You are going to tell us that everything will be just fine if only the drugs were sold legally just like liquor. Alcoholics usually can't hold down a job, what makes you think someone who is using drugs is going to do any better? Employers want employees whose head is in the game and will report to work on time. The side effects of pot and meth are well documented. Given the choice of employing a person who chooses not to use drugs and one that does, what do you think an employer would do? If YOU were the employer, would you hire someone who choses to use drugs? If YOU were an employee, would you want a person who choses to use drugs working next to you with dangerous tools or machinery? If you were driving in the other lane of traffic would YOU want someone who choses to use drugs in the other lane of traffic?
Call me a skeptic. If a person can't hold down a job because they chose to use drugs (legal or not), then how are they going to pay for their habit?
I know the answer, do you?
Legalizing these drugs would not solve all of the drug-related employment problems, but it would be a huge improvement over what we have today. The biggest bar to gainful employment for casual drug users is their criminal record, not their impaired ability, and legalization would remove the criminal stigma. I know many people whose only criminal activity is the purchase of their recreational drugs, and most of them have not been caught. Colorado will provide much useful information as their legal pot sales are implemented.

The biggest benefit of legalization would be the withdrawal of the criminal element from the supply chains, as organized crime and cartels lost their profit motive, just as bootleggers did in the past. Also we would save hundreds of billions of dollars from no longer needed enforcement, judicial and confinement activities.

Obviously there would be some problems with addicts and related illegal activities, which would require social services, but we already try to provide that on a huge scale, in many cases to clients who don't need it. Just as alcohol has its social problems, so would legal drugs.
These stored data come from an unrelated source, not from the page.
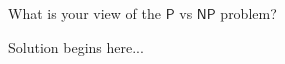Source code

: \documentclass{article}
\begin{document}
\begin{question}
What is your view of the $\mathsf P$ vs $\mathsf{NP}$ problem?
\end{question}

\begin{solution}
Solution begins here...
\end{solution}
\end{document}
I can't see how anyone could think our current drug enforcement practices are working effectively or who would want to continue them as they are. Obviously no solution is perfect, but we need to implement legalization and let the law evolve.

Since: Oct 10

Independence, Kansas

#20 Jul 19, 2013
burnett-lignon wrote:
<quoted text>Legalizing these drugs would not solve all of the drug-related employment problems, but it would be a huge improvement over what we have today. The biggest bar to gainful employment for casual drug users is their criminal record, not their impaired ability, and legalization would remove the criminal stigma. I know many people whose only criminal activity is the purchase of their recreational drugs, and most of them have not been caught. Colorado will provide much useful information as their legal pot sales are implemented.
The biggest benefit of legalization would be the withdrawal of the criminal element from the supply chains, as organized crime and cartels lost their profit motive, just as bootleggers did in the past. Also we would save hundreds of billions of dollars from no longer needed enforcement, judicial and confinement activities.
Obviously there would be some problems with addicts and related illegal activities, which would require social services, but we already try to provide that on a huge scale, in many cases to clients who don't need it. Just as alcohol has its social problems, so would legal drugs.
I can't see how anyone could think our current drug enforcement practices are working effectively or who would want to continue them as they are. Obviously no solution is perfect, but we need to implement legalization and let the law evolve.
I have to disagree with your assumption that legalization would be an improvement over what we have today with regard to employment practices. A person that comes to work high is a hazard to themselves and their fellow employees. It is easy to tell if a person comes to work drunk; you can smell it. There is not an easy way to tell if a person is under the influence of pot or other drugs that could be legalized in the future. The reflexes of a person under the influence are slower and judgment could also be affected. This fact could be a cause for higher risks of employee injury and the related lost production time as well as higher insurance costs. These additional costs are usually passed on to the consumer in the form of higher prices for the product that is being produced.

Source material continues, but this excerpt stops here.